Душу трагедией в углу,

Или (но это кроме шуток),

Тоской и рифмами томим,

Бродя над озером моим,

Пугаю стадо диких уток:

Вняв пенью сладкозвучных строф,

Они слетают с берегов.

Здесь все вроде бы шутка. Но каким-то непостижимым образом, сквозь шутку, сквозь строфу разливается томительный тоскливый звук. В нем тоска творческая - от вдохновения, от томящих рифм, и пронзительное ощущение пустынного озера, его плоских берегов, населенных дикими утками, наконец, тоска по кому-нибудь из «малого числа людей избранных», чье мнение по поводу «гармонических затей» не могут при всем своем добродушии заменить одобрения соседа, уток, даже любимой няни.

Быть может, этот «звук», особенно ярко прорывающийся в словах «тоской и рифмами томим, бродя над озером моим», - слышится мне одному? А для других читателей пленительная шутка ничем не затуманивается? Что ж, вероятно, и это вполне возможное разногласие доказывает двойственную природу строфы, за которой одному видится улыбающееся, а другому грустное лицо автора.

Об этом и речь!

Только в поисках истины нельзя забывать одно простое обстоятельство. Нам, воспитанным в духе безмерного уважения, даже благоговения перед каждым словом Пушкина, трудно представить себе, что при жизни, при несомненной и тогда славе Первого Поэта, положение было совсем иным. Достаточно перечитать, скажем, строки из «Ответа анониму», чтобы убедиться в том, как драгоценен был для Пушкина отклик благодарного понимания.

После того как Иван Иванович Пущин привез своему другу в Михайловское «Горе от ума», Пушкин в письме А. А. Бестужеву писал:

«А знаешь ли, что такое Чацкий? Пылкий, благородный и добрый малый, проведший несколько времени с очень умным человеком (именно с Грибоедовым) и напитавшийся его мыслями, остротами и сатирическими замечаниями. Все, что говорит он, очень умно. Но кому говорит он все это? Фамусову? Скалозубу? На бале московским бабушкам? Это непростительно. Первый признак умного человека - с первого взгляду знать, с кем имеешь дело и не метать бисера перед Репетиловыми и тому подоб.».

В своем романе Пушкин никогда не позволяет героям (умным!) «метать бисер».
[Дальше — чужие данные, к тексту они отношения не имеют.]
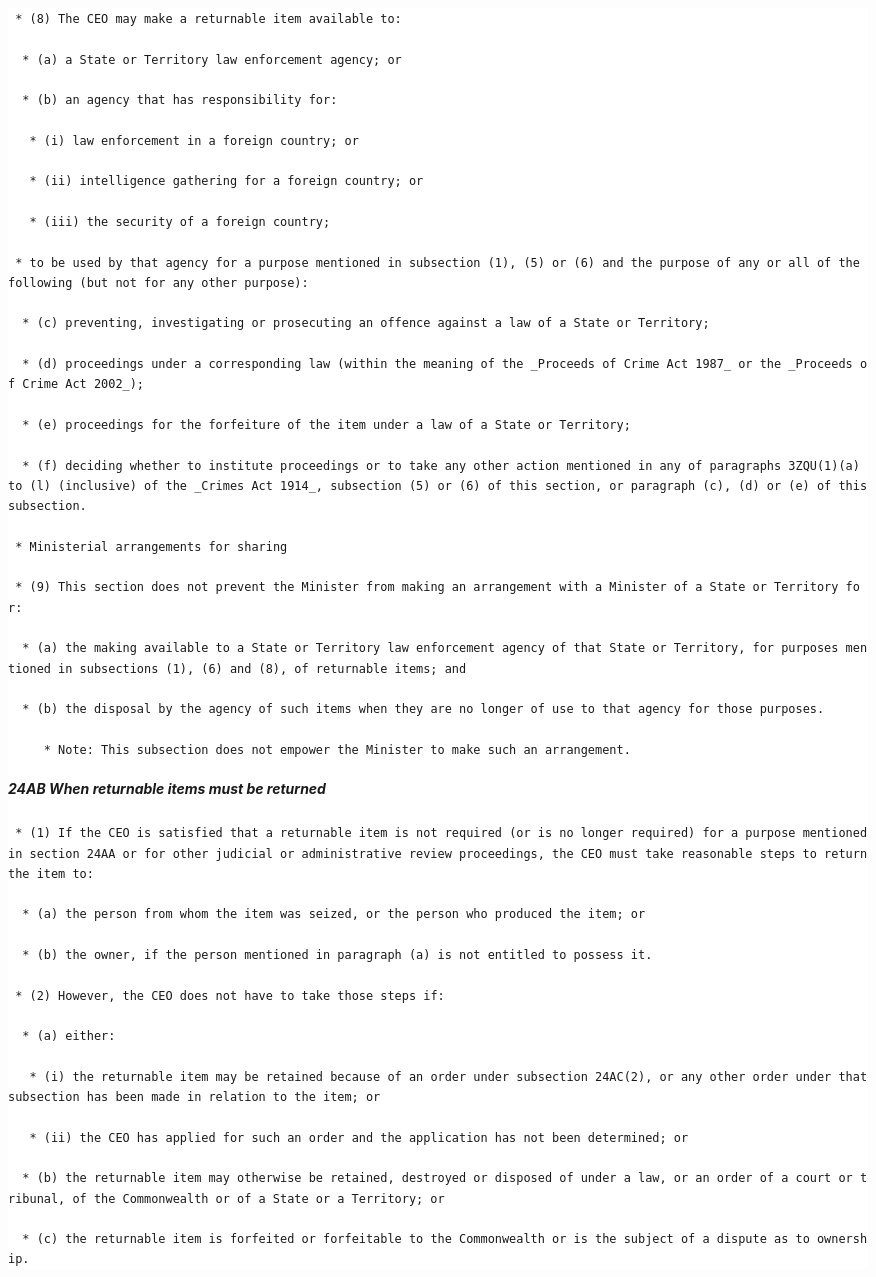      * (8) The CEO may make a returnable item available to:

      * (a) a State or Territory law enforcement agency; or

      * (b) an agency that has responsibility for:

       * (i) law enforcement in a foreign country; or

       * (ii) intelligence gathering for a foreign country; or

       * (iii) the security of a foreign country;

     * to be used by that agency for a purpose mentioned in subsection (1), (5) or (6) and the purpose of any or all of the following (but not for any other purpose):

      * (c) preventing, investigating or prosecuting an offence against a law of a State or Territory;

      * (d) proceedings under a corresponding law (within the meaning of the _Proceeds of Crime Act 1987_ or the _Proceeds of Crime Act 2002_);

      * (e) proceedings for the forfeiture of the item under a law of a State or Territory;

      * (f) deciding whether to institute proceedings or to take any other action mentioned in any of paragraphs 3ZQU(1)(a) to (l) (inclusive) of the _Crimes Act 1914_, subsection (5) or (6) of this section, or paragraph (c), (d) or (e) of this subsection.

     * Ministerial arrangements for sharing

     * (9) This section does not prevent the Minister from making an arrangement with a Minister of a State or Territory for:

      * (a) the making available to a State or Territory law enforcement agency of that State or Territory, for purposes mentioned in subsections (1), (6) and (8), of returnable items; and

      * (b) the disposal by the agency of such items when they are no longer of use to that agency for those purposes.

         * Note: This subsection does not empower the Minister to make such an arrangement.

##### 24AB  When returnable items must be returned

     * (1) If the CEO is satisfied that a returnable item is not required (or is no longer required) for a purpose mentioned in section 24AA or for other judicial or administrative review proceedings, the CEO must take reasonable steps to return the item to:

      * (a) the person from whom the item was seized, or the person who produced the item; or

      * (b) the owner, if the person mentioned in paragraph (a) is not entitled to possess it.

     * (2) However, the CEO does not have to take those steps if:

      * (a) either:

       * (i) the returnable item may be retained because of an order under subsection 24AC(2), or any other order under that subsection has been made in relation to the item; or

       * (ii) the CEO has applied for such an order and the application has not been determined; or

      * (b) the returnable item may otherwise be retained, destroyed or disposed of under a law, or an order of a court or tribunal, of the Commonwealth or of a State or a Territory; or

      * (c) the returnable item is forfeited or forfeitable to the Commonwealth or is the subject of a dispute as to ownership.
Правда, у них по сравнению с героем драмы меньше случаев говорить с кем бы то ни было. Больше возможностей думать и молчать. Но заметьте, этой возможностью и Татьяна и Онегин пользуются даже тогда, когда можно бы (а иногда нужно бы!) «поговорить». Татьяна «заветный клад и слез, и счастья // Хранит безмолвно... // И им не делится ни с кем» - в тех обстоятельствах, когда обычно женщины непременно делятся с кем-нибудь своими переживаниями. Она откровенна только с Онегиным - в письме и в последнем диалоге, точнее, монологе. Так же как он - только с ней, да еще с Пушкиным, когда «чувствительны, беспечны вновь», они бродят по набережной Невы. Ленского он уже больше слушает. Кстати, юноша поэт, который как раз весьма охотно высказывал себя, при всем своем простодушии, для всегда восторженных речей выбрал один-единственный объект - Онегина, отклонив в этом смысле всех «господ соседственных селений».

Что же до самого Пушкина, то он во множестве прямых речей от первого лица, касаясь самых сокровенных переживаний и мыслей, почти всегда находит способ вовремя «замаскироваться». Маскируется прежде всего отношение к самому сочинению, про которое Белинский писал, что «Онегин» есть самое задушевное произведение Пушкина, самое любимое дитя его фантазии.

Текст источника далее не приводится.